An undated artist's impression of the X-37.
by Staff Writers
Washington (AFP) April 22, 2010
A US Air Force unmanned spacecraft blasted off on Thursday from Florida, amid a veil of secrecy about its military mission.

The robotic space plane, or X-37B, lifted off from Cape Canaveral atop an Atlas V rocket at 7:52 pm local time (2352 GMT), according video released by the military.

"The launch is a go," Air Force Major Angie Blair told AFP.

Resembling a miniature space shuttle, the plane is 8.9 meters (29 feet) long and has a wing-span of 4.5 meters.

The reusable space vehicle has been years in the making and the military has offered only vague explanations as to its purpose or role in the American military's arsenal.

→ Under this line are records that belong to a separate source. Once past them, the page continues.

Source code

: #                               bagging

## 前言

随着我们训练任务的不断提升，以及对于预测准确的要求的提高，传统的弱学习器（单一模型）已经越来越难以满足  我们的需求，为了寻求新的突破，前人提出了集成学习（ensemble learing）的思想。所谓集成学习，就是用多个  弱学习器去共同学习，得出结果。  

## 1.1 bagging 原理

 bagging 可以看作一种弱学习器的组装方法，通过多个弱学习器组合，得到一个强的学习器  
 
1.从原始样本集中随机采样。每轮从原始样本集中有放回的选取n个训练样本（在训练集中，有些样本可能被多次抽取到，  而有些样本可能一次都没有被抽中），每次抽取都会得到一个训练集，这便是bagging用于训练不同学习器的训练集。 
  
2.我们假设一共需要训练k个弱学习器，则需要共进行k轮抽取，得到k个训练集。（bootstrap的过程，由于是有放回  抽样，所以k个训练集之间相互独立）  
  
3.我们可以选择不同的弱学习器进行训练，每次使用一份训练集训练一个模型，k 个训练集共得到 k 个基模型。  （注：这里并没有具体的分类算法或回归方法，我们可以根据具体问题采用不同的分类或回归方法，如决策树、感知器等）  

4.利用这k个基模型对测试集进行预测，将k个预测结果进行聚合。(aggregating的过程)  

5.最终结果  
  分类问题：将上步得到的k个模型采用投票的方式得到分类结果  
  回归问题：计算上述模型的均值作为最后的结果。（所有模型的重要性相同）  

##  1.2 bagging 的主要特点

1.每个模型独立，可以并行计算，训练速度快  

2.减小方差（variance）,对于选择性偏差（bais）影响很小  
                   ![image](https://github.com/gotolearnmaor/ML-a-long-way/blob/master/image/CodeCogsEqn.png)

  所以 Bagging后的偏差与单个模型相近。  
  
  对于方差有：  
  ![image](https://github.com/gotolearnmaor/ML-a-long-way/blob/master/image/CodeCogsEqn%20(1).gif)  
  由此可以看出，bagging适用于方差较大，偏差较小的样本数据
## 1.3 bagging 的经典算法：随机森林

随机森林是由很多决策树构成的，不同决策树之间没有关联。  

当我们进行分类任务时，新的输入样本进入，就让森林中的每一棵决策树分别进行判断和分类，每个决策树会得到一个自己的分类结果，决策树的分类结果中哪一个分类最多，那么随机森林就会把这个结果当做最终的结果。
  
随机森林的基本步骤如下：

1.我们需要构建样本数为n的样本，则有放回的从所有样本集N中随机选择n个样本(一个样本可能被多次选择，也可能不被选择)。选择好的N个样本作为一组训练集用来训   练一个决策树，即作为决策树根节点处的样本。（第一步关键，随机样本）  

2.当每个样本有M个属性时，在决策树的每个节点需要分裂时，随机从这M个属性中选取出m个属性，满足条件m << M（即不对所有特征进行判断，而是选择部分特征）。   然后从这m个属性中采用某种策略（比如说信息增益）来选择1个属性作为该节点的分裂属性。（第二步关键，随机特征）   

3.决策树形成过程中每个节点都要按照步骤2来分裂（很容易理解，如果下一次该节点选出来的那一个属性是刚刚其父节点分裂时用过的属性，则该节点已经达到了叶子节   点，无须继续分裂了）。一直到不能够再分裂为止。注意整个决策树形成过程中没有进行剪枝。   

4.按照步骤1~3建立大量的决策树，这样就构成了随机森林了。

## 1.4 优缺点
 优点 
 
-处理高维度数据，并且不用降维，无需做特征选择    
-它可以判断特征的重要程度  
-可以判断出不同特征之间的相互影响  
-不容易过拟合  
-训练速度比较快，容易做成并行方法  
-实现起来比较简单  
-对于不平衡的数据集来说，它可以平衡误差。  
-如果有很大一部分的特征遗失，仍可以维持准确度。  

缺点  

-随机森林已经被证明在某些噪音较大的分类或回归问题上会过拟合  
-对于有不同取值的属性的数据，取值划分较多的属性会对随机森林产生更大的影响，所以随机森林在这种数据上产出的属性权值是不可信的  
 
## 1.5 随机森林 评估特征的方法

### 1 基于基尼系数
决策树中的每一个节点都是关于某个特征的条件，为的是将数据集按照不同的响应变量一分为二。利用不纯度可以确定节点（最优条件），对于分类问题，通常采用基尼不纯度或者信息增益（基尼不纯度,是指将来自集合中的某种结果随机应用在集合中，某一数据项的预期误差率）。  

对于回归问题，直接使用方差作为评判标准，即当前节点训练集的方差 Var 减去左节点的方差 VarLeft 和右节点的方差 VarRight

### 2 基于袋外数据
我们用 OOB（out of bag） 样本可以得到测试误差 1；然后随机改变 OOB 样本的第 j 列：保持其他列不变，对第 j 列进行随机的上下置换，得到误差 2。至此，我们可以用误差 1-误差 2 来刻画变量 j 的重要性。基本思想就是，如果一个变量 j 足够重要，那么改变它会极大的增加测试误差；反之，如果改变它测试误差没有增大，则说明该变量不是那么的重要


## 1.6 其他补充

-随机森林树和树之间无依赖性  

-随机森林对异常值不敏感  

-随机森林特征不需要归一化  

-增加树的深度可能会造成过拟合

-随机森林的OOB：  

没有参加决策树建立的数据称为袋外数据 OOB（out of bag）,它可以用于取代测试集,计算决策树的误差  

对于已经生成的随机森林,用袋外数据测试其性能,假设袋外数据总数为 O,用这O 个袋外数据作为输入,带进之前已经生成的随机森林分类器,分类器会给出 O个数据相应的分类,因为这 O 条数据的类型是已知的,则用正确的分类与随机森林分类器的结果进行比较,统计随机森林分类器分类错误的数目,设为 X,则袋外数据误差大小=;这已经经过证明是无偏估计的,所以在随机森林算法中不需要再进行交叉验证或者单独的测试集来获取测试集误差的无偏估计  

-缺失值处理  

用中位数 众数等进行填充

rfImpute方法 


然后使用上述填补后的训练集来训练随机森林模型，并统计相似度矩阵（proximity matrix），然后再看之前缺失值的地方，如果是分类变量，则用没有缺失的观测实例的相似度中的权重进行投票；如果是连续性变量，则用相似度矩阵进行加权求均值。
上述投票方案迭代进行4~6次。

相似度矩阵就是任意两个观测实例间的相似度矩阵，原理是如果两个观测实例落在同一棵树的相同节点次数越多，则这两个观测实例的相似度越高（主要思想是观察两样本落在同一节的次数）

The vehicle is designed to "provide an 'on-orbit laboratory' test environment to prove new technology and components before those technologies are committed to operational satellite programs," the Air Force said in a recent release.

Officials said the X-37B would eventually return for a landing at Vandenberg Air Force Base in California, but did not say how long the inaugural mission would last.

"In all honesty, we don't know when it's coming back," Gary Payton, deputy undersecretary for Air Force space programs, told reporters in a conference call this week.

Payton said the plane could stay in space for up to nine months.

Flight controllers plan to monitor the vehicle's guidance, navigation and control systems, but the Air Force has declined to discuss what the plane is carrying in its payload or what experiments are scheduled.

Pentagon officials have sidestepped questions about possible military missions for the spacecraft, as well as the precise budget for its development -- estimated at hundreds of millions of dollars.

The results of the test flight will inform "development programs that will provide capabilities for our warfighters in the future," Payton said.

The space plane -- manufactured by Boeing -- began as a project of NASA in 1999, and was eventually handed over to the US Air Force Rapid Capabilities Office.

The Air Force has plans for a second X-37B, scheduled to launch in 2011.